A common mistake is (or, hopefully, was) to create a class that contains common static
methods, and then use inheritance to be able to easily access the methods by the classes that require the methods.
So you would have:
class Utility {
static utilityMethod() {
// do something usefull
}
}
class Application extends Utility {
someMethod() {
utilityMethod();
}
}
This however breaks object oriented principles, as ApplicationClass
was never supposed to be a subclass of UtilityClass
. Instead you should use:
final class Utility {
Utility() {
// avoid instantiation
}
static utilityMethod() {
// do something useful
}
}
class Application {
someMethod() {
UtilityClass.utilityMethod();
}
}
Now there are several ways that Java language designers are using to make the above more appealing to use.
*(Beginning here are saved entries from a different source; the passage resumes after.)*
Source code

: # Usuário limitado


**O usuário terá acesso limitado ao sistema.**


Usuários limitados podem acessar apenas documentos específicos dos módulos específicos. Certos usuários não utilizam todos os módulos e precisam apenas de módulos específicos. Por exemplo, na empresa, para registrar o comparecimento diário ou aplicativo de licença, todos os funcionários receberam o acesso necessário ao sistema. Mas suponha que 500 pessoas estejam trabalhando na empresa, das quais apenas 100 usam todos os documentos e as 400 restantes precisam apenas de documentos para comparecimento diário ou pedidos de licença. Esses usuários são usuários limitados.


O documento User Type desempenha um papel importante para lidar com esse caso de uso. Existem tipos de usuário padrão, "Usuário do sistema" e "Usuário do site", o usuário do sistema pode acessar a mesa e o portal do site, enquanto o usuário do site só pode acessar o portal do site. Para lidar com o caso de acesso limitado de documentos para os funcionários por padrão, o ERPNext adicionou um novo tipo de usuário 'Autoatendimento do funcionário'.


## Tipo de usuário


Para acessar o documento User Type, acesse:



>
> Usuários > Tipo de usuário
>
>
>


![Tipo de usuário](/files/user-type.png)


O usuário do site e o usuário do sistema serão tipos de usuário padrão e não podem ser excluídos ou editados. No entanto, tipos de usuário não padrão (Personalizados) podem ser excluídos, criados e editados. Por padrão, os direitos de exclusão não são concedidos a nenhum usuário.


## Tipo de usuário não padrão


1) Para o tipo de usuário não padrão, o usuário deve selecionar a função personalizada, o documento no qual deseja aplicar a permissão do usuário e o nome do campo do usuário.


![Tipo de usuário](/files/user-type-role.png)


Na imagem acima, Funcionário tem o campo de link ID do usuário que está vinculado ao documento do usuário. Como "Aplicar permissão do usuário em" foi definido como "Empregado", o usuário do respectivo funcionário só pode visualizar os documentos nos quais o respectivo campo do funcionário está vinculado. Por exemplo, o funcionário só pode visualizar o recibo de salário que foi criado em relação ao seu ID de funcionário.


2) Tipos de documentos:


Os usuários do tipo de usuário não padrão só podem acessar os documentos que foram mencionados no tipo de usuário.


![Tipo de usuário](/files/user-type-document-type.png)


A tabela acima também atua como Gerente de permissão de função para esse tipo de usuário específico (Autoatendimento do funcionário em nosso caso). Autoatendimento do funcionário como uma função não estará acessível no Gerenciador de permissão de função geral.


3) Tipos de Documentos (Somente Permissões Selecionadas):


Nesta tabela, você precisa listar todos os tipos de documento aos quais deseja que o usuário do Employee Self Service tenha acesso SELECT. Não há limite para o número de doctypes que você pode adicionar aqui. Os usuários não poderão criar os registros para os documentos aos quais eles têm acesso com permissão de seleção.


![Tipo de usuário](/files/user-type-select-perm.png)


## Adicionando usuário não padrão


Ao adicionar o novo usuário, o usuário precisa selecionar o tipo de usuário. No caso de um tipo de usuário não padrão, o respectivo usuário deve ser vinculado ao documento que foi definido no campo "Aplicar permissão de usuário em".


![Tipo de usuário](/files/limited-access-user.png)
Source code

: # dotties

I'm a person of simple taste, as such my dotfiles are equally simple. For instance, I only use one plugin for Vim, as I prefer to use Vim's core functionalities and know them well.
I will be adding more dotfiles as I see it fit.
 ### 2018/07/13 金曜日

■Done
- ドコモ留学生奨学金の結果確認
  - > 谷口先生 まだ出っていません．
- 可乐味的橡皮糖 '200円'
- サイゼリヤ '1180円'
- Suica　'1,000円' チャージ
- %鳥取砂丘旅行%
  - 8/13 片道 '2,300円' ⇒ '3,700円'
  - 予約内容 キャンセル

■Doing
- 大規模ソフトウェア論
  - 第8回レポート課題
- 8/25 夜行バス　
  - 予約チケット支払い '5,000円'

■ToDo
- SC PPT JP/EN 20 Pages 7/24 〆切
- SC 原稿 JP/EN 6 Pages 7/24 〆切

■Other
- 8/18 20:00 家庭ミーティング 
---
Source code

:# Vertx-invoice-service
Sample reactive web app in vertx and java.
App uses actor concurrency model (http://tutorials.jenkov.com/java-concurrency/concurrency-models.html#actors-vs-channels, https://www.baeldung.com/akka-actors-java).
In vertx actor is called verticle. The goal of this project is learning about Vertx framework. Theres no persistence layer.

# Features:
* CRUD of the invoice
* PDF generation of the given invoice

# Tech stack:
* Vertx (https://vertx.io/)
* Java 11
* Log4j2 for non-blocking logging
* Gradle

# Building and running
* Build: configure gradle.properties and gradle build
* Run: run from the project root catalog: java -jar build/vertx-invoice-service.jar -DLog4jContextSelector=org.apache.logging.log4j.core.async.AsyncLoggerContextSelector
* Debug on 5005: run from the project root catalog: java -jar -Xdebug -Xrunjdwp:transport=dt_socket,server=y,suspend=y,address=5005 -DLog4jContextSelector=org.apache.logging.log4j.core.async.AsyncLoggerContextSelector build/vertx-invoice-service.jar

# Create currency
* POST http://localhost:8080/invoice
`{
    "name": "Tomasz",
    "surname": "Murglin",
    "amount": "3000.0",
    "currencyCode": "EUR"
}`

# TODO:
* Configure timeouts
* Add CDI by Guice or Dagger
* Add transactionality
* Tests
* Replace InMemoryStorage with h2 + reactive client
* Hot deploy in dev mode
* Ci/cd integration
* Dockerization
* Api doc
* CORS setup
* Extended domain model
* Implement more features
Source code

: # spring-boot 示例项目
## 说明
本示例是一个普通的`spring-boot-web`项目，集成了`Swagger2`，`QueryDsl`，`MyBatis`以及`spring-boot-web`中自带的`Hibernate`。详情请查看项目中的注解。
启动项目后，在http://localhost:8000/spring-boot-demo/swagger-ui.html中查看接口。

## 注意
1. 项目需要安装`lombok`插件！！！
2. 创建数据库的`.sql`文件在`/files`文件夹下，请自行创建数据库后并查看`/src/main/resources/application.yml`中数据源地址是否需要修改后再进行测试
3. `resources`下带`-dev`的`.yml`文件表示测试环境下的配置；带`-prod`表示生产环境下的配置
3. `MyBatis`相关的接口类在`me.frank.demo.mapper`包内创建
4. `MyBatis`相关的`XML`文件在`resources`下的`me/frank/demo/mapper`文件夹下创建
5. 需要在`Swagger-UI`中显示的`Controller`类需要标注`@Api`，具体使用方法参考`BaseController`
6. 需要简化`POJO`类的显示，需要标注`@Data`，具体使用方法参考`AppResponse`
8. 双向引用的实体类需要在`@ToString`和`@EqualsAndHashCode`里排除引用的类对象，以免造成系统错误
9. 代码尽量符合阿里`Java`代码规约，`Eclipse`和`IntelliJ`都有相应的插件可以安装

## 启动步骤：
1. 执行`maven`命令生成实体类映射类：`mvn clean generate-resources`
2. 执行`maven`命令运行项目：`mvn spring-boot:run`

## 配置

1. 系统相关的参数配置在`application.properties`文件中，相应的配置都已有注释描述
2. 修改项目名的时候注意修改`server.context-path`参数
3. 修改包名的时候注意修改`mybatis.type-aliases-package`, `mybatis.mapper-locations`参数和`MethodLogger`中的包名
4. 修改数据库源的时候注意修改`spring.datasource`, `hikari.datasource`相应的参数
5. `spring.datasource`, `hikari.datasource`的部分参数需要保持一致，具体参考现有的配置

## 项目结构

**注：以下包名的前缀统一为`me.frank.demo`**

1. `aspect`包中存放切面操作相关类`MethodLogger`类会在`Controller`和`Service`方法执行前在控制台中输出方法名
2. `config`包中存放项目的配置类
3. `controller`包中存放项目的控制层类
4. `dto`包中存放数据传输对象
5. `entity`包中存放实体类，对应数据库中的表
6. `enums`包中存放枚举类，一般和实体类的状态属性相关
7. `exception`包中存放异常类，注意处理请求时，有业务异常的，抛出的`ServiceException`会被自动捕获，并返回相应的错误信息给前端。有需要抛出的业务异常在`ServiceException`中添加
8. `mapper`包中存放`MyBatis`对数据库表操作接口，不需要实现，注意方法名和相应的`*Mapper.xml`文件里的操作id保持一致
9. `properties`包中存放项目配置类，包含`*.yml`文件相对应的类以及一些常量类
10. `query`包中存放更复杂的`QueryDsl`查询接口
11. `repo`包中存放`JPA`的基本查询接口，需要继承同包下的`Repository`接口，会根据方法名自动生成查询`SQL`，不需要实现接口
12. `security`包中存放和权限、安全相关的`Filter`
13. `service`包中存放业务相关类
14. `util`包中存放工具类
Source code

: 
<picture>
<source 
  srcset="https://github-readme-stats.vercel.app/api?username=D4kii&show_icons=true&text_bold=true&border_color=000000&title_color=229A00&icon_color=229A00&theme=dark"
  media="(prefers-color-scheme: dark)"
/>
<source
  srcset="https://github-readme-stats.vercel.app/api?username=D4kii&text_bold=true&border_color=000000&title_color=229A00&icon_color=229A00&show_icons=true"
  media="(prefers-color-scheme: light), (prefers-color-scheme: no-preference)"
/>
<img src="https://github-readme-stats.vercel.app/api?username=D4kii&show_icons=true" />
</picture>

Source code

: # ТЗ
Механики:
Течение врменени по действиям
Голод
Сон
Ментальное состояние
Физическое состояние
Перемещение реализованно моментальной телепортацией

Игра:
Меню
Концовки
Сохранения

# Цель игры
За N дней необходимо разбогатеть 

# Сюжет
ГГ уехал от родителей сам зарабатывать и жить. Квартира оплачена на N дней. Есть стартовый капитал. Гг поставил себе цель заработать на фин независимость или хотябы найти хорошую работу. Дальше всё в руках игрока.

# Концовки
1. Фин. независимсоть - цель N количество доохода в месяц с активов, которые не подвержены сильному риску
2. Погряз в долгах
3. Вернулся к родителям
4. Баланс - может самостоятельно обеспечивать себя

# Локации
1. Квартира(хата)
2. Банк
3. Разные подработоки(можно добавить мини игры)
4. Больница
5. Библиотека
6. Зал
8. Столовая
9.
One is the notion of static imports. The other one is make it feasible for interfaces to have static methods defined on them. In that case the above would become:
import static Utility.utilityMethod;
final interface Utility {
static utilityMethod() {
// do something useful
}
}
class Application {
someMethod() {
utilityMethod();
}
}
Which is a whole lot shorter, especially since most imports are automagically handled by the IDE. Some more discussions/pointers about above can be found here. Note that up to and including Java 7 you cannot declare static methods in an interface.